貝蒂的童年的大部分時間是在古巴度過的。在古巴,貝蒂學會了西班牙語,這為她後來從事間諜工作打下了伏筆。幾年後,她由姐姐陪伴,被送到瑞士日內瓦湖畔的一所女子學校受教育。返回華盛頓之後,她又進了馬薩諸塞州的達納·霍爾學校學習。1921年,全家又隨父親搬到了夏威夷,她的父親索普少校當時在珍珠港指揮美國海軍陸戰隊。

少女時代的貝蒂,就出落得特別的俊秀與美麗。據史料記載,貝蒂身材苗條,皮膚白淨,長著一頭非常漂亮的棕色頭發,絲絨般的藍灰色眼睛顯得特別的溫柔,水汪汪的光彩充溢著眼眶,嘴巴很小,可是當兩片鮮紅色的嘴唇一張開,就能煥發出一個靦腆動人的笑容。

正是她這與生俱來的美,讓她在後來的間諜生涯中工作得遊刃有餘。據她自己說,14歲時,她就被人勾引過。那時,她已經完全發育成熟了,走到哪裏都會招來男人們垂青的目光。她的情人是一個21歲的街頭畫匠,她要求他為她畫像,他們談得很投機,像畫得也不錯,她便自願為他當模特,讓他畫自己的裸體。就這樣,她第一次投入了男人的懷抱,也體驗到自己貌美的魅力。

1928年夏天,貝蒂一家又搬回到美國的明尼蘇達州。那年貝蒂已年滿18歲,她開始在明尼蘇達州女子學院上學。在此期間,她經常利用周末和同學一起到附近的英國領事館文化處看無聲電影,去得多了,便同領事館的人混熟了,經常還被領事館的男人們邀請參加領事館舉辦的舞會。其中有一個人,他是英國駐美國大使館的官員、商務處的二等秘書阿瑟·帕克,不知是從什麼時候開始竟然看中了這位美國小姑娘。這位比貝蒂大20歲的愛爾蘭天主教徒,像年輕小夥子一樣開始了對貝蒂的追求。他經常找機會邀請貝蒂來領事館玩,看電影,跳舞,貝蒂幾天不來,帕克便有一種心中空空的感覺,而親自跑到她上學的學校去找她。

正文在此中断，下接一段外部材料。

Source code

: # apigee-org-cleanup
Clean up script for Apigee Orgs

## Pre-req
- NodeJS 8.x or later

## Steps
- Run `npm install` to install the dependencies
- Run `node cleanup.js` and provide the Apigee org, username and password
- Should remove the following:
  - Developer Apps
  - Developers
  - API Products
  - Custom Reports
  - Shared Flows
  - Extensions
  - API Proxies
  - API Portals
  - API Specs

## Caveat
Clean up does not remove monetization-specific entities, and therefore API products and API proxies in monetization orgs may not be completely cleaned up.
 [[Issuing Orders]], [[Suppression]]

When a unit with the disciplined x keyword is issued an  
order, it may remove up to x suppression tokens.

事實上,阿瑟·帕克並不是一個討人喜歡的人。他由於在第一次世界大戰中負過傷,健康狀況一直欠佳,並且他非常自負、浮華,反應也很遲鈍,不要說談情說愛,就是與人交往也讓人難以忍受。而貝蒂那時還不到20歲,身材苗條,金發披肩,一雙大眼睛像碧波蕩漾的湖水般嫵媚動人、令人心醉。並且在她周圍不乏各個國籍、各種職業和各種職位的帥小夥子,年輕、英俊而瀟灑。不可思議的是,正值芳年的貝蒂,卻突然宣布要嫁給比她大20歲的半老頭帕克。惟一可以解釋的是,貝蒂之所以同意嫁給帕克,是她當時已經懷孕了。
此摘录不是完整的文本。